[Opening RECORDS TO PROCESS section]

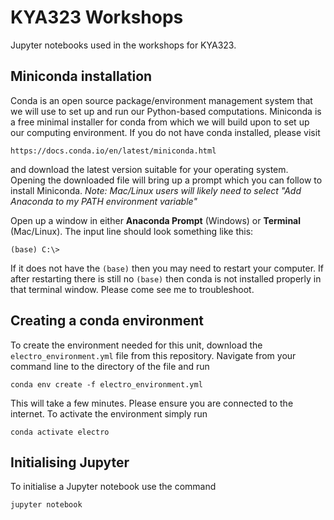 # KYA323 Workshops
Jupyter notebooks used in the workshops for KYA323.

## Miniconda installation
Conda is an open source package/environment management system that we will use to set up and run our Python-based computations. Miniconda is a free minimal installer for conda from which we will build upon to set up our computing environment. If you do not have conda installed, please visit 

    https://docs.conda.io/en/latest/miniconda.html
  
and download the latest version suitable for your operating system. Opening the downloaded file will bring up a prompt which you can follow to install Miniconda. *Note: Mac/Linux users will likely need to select "Add Anaconda to my PATH environment variable"*

Open up a window in either **Anaconda Prompt** (Windows) or **Terminal** (Mac/Linux).  The input line should look something like this:

    (base) C:\>
    
If it does not have the `(base)` then you may need to restart your computer. If after restarting there is still no `(base)` then conda is not installed properly in that terminal window. Please come see me to troubleshoot. 

## Creating a conda environment
To create the environment needed for this unit, download the `electro_environment.yml` file from this repository. Navigate from your command line to the directory of the file and run

    conda env create -f electro_environment.yml
    
This will take a few minutes.  Please ensure you are connected to the internet. To activate the environment simply run

    conda activate electro
    
## Initialising Jupyter
To initialise a Jupyter notebook use the command

    jupyter notebook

[Closing RECORDS TO PROCESS section]

> [WHAT IS NEEDED]: Set down the line holding "conda env create" and all later lines through the last one in the material above, exactly, and no other lines.

> [EXERCISE RESULT]:
    conda env create -f electro_environment.yml
    
This will take a few minutes.  Please ensure you are connected to the internet. To activate the environment simply run

    conda activate electro
    
## Initialising Jupyter
To initialise a Jupyter notebook use the command

    jupyter notebook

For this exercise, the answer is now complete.